Brief =>
Copy, from the data below, each line that has the word "demo".
★ ★ ★ ★ ★ ★ ★
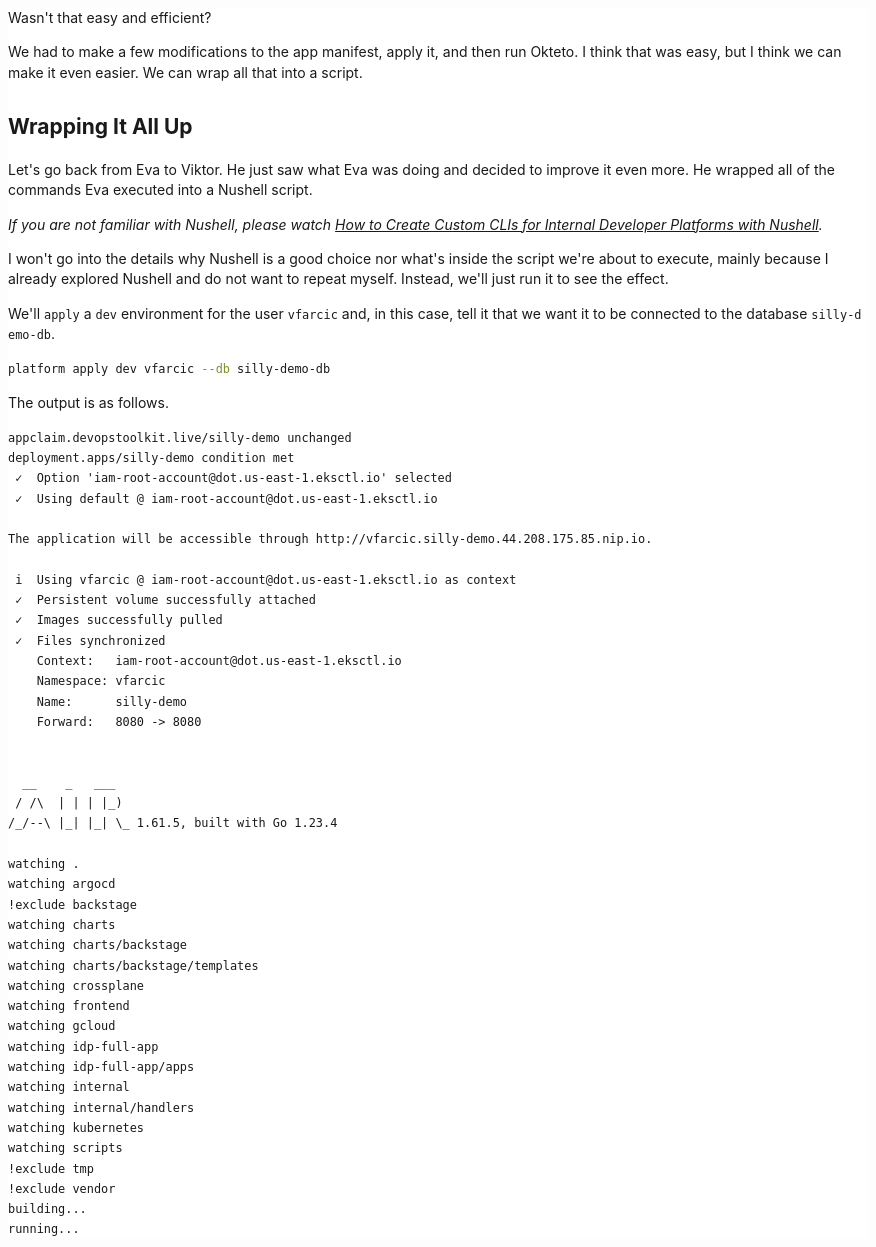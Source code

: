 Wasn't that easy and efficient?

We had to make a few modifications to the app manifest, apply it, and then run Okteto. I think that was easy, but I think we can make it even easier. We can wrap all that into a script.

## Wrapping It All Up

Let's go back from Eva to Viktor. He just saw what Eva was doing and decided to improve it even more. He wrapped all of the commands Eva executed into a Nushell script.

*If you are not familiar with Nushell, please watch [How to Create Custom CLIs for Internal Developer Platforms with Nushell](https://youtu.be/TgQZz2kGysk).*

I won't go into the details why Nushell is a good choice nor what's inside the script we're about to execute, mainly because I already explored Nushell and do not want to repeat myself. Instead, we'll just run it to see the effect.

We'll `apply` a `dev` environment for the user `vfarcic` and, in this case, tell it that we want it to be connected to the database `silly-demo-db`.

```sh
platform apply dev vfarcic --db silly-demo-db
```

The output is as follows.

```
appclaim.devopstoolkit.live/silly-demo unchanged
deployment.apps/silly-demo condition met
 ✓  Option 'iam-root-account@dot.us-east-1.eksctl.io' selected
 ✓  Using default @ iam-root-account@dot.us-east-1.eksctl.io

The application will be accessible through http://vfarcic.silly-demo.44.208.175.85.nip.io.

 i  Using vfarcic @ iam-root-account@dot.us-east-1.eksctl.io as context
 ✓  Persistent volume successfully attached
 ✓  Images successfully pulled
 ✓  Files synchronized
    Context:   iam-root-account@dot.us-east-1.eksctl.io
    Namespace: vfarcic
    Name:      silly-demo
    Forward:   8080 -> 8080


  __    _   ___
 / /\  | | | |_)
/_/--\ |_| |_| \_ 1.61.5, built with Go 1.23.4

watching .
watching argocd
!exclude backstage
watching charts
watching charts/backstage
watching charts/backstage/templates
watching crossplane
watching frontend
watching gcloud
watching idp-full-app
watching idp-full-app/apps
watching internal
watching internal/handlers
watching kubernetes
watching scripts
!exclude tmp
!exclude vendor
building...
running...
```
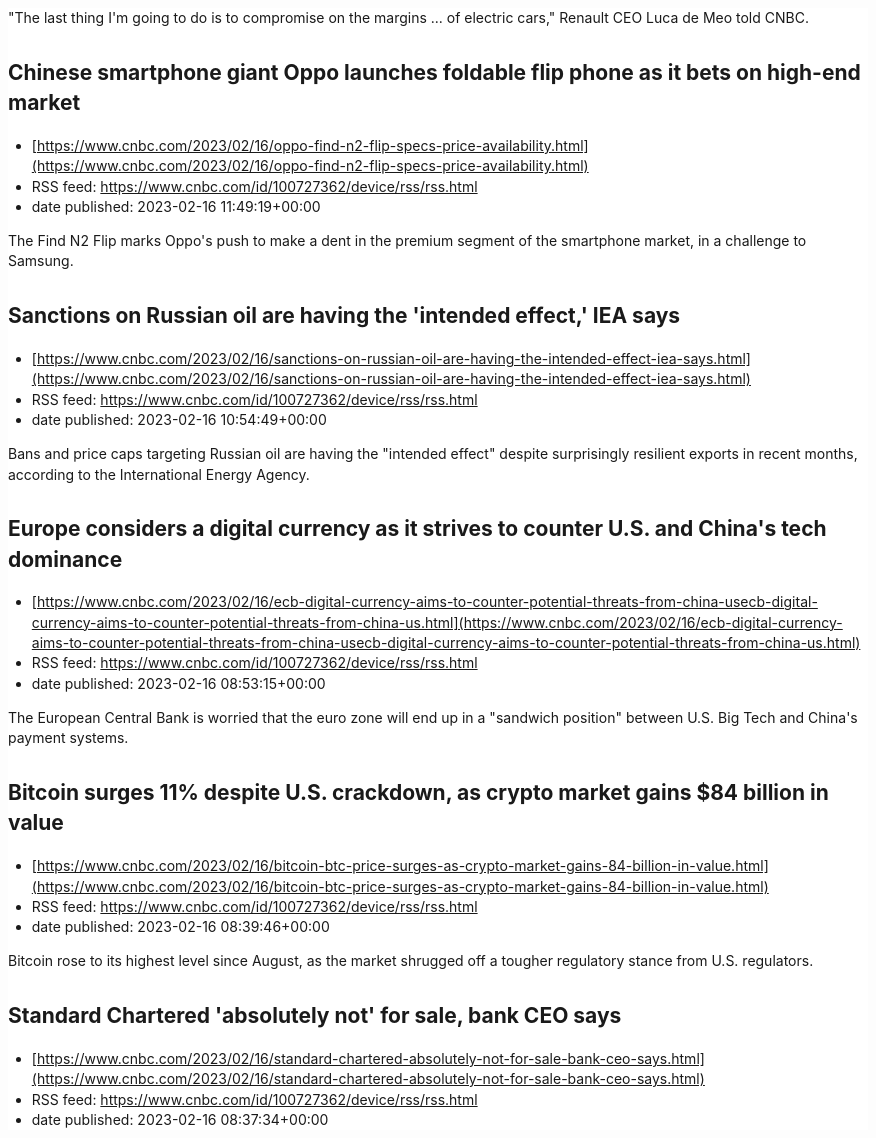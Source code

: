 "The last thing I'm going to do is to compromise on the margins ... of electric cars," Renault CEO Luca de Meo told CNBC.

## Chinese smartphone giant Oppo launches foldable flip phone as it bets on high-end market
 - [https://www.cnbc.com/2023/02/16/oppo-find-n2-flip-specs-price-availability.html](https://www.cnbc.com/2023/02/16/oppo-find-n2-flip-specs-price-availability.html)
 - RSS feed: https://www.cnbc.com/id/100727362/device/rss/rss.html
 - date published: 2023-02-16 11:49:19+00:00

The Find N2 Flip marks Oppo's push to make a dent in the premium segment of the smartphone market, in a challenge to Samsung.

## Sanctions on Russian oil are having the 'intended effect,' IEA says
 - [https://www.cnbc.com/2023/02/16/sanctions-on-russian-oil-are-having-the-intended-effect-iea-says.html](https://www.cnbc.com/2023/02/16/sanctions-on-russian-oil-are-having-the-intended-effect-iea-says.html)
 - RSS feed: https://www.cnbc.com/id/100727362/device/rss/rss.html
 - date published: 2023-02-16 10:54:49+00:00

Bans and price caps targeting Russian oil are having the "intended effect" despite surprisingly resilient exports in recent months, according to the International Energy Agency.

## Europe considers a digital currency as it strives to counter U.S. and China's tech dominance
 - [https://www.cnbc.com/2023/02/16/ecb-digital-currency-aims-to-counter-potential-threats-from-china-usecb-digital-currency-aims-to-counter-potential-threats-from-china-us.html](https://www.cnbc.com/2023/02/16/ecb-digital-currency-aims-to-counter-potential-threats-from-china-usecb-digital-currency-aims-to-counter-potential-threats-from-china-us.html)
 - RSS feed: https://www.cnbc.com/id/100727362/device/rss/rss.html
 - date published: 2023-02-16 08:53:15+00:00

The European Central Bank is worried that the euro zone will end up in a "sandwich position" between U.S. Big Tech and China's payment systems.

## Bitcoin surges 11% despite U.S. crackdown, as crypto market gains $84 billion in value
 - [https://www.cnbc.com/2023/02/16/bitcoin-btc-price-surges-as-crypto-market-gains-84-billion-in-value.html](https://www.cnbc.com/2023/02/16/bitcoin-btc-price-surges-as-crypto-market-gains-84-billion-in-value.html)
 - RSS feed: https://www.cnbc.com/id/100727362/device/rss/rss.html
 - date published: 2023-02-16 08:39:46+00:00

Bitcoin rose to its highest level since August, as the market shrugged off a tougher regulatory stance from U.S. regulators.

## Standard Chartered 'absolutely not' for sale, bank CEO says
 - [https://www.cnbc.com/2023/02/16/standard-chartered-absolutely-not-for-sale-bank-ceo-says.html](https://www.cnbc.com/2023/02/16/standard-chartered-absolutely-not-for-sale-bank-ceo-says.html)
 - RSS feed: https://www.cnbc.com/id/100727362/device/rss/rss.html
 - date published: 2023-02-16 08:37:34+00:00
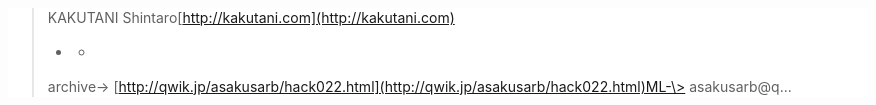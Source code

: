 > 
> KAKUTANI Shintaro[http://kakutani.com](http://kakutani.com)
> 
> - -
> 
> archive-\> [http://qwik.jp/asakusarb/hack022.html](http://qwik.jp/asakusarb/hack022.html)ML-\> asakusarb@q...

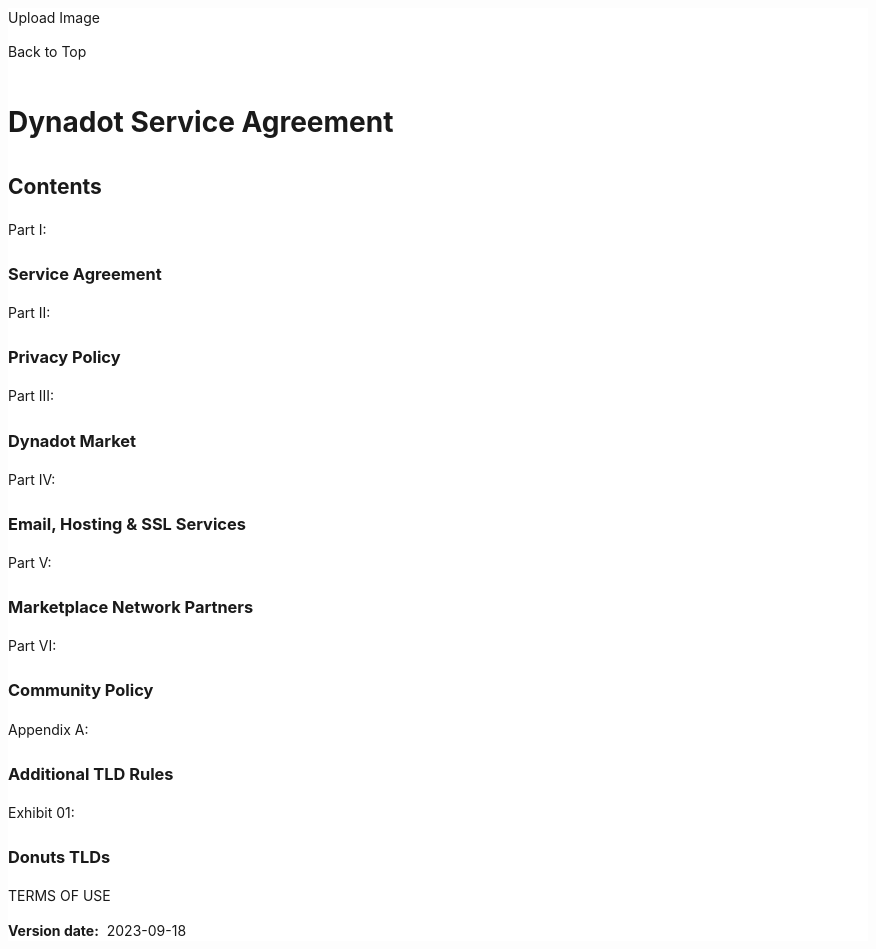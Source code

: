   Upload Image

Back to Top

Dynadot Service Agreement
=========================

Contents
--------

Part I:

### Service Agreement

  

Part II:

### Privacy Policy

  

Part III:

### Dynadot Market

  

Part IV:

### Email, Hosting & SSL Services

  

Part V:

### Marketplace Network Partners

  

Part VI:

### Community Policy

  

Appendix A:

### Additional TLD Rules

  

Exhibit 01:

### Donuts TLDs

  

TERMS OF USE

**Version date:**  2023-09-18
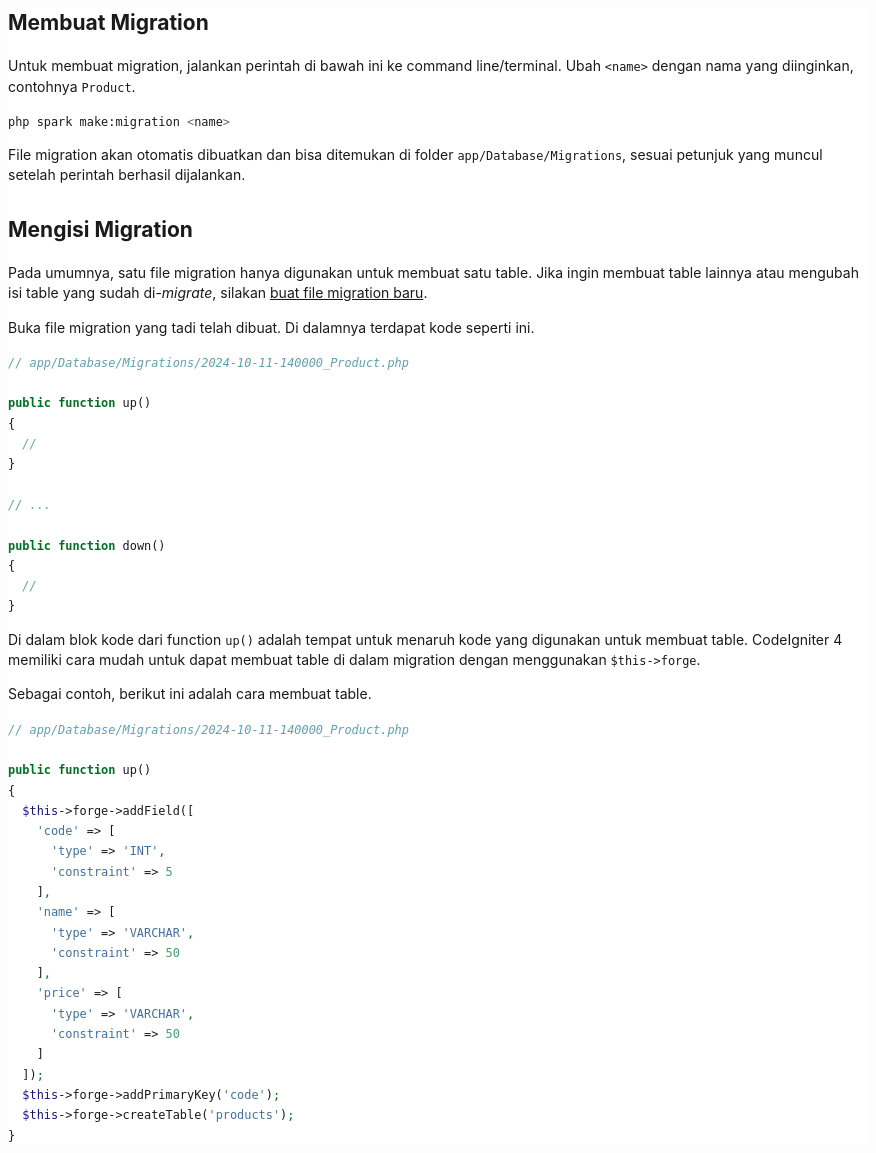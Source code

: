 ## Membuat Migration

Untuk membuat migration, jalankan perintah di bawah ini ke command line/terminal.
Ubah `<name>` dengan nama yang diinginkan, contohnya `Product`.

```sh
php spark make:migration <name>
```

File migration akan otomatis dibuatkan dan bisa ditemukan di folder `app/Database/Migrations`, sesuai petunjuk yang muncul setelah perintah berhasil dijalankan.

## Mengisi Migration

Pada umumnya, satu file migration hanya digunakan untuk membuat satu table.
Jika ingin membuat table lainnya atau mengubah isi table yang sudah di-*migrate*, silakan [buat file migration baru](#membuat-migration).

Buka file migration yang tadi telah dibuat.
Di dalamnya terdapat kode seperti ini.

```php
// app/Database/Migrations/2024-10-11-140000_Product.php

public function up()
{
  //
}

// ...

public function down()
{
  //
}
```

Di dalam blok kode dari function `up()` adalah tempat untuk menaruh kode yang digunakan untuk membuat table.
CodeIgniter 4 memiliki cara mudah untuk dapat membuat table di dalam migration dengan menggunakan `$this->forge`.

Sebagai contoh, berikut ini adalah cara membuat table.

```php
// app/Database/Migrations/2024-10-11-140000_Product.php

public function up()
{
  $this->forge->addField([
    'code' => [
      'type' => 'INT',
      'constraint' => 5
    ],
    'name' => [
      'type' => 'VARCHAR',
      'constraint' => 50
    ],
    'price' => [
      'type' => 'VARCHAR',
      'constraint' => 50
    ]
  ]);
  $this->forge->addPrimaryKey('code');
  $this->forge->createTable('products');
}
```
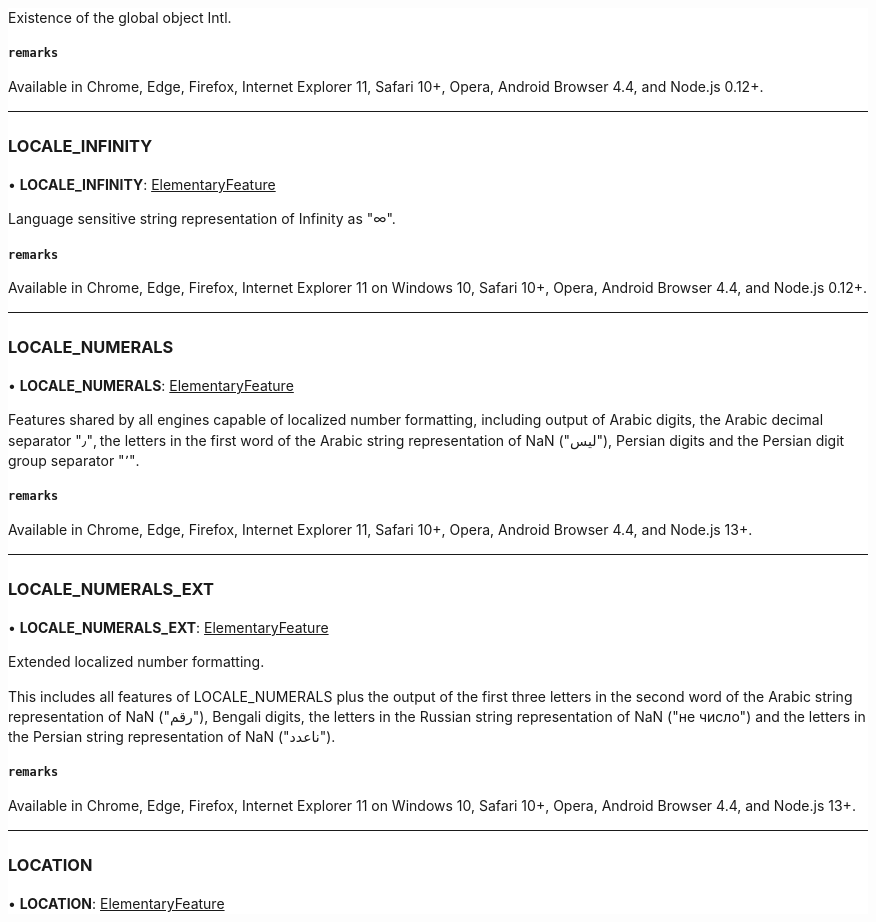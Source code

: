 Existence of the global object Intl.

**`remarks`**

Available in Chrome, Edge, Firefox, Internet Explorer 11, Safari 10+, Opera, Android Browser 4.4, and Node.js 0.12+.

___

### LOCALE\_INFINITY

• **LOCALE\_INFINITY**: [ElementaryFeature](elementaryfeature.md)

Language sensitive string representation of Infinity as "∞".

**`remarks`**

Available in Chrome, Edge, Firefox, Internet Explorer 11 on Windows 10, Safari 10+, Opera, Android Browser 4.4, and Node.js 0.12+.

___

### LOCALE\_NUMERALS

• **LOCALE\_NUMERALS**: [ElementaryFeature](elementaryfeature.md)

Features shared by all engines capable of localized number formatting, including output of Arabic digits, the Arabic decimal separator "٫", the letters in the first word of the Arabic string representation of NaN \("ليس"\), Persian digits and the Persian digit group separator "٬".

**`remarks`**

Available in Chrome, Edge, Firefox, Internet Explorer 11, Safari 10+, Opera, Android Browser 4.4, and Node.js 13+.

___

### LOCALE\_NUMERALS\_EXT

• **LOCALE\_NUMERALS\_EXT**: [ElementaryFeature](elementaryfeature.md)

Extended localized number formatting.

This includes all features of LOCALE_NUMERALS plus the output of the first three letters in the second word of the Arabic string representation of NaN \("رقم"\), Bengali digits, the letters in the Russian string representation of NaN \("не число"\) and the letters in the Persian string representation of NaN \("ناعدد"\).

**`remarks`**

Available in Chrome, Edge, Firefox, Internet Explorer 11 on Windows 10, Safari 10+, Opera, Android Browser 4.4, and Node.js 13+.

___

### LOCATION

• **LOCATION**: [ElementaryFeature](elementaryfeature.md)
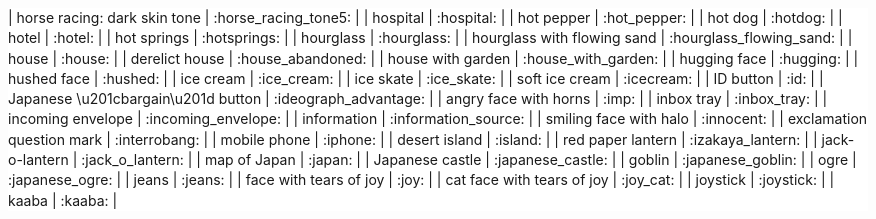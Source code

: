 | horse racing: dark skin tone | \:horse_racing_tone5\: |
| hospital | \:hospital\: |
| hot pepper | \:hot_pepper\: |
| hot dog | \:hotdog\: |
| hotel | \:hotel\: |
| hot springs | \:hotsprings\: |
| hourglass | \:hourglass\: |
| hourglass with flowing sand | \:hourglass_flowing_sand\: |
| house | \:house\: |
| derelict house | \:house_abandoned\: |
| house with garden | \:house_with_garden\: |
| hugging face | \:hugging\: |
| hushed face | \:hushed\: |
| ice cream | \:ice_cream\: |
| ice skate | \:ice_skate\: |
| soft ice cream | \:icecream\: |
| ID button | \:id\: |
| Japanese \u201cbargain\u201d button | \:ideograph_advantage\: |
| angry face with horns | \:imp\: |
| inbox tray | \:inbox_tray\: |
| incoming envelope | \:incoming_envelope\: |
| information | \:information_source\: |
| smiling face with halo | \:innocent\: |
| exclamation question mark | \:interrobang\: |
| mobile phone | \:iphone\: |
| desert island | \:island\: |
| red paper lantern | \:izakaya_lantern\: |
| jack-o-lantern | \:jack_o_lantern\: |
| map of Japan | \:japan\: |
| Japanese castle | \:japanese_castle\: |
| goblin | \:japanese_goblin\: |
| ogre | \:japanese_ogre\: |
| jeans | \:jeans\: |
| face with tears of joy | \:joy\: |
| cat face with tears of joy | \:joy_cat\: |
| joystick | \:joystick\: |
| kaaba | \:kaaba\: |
★ ★ ★ ★ ★ ★ ★
Solution to the exercise =>
We'll `apply` a `dev` environment for the user `vfarcic` and, in this case, tell it that we want it to be connected to the database `silly-demo-db`.
platform apply dev vfarcic --db silly-demo-db
appclaim.devopstoolkit.live/silly-demo unchanged
deployment.apps/silly-demo condition met
The application will be accessible through http://vfarcic.silly-demo.44.208.175.85.nip.io.
    Name:      silly-demo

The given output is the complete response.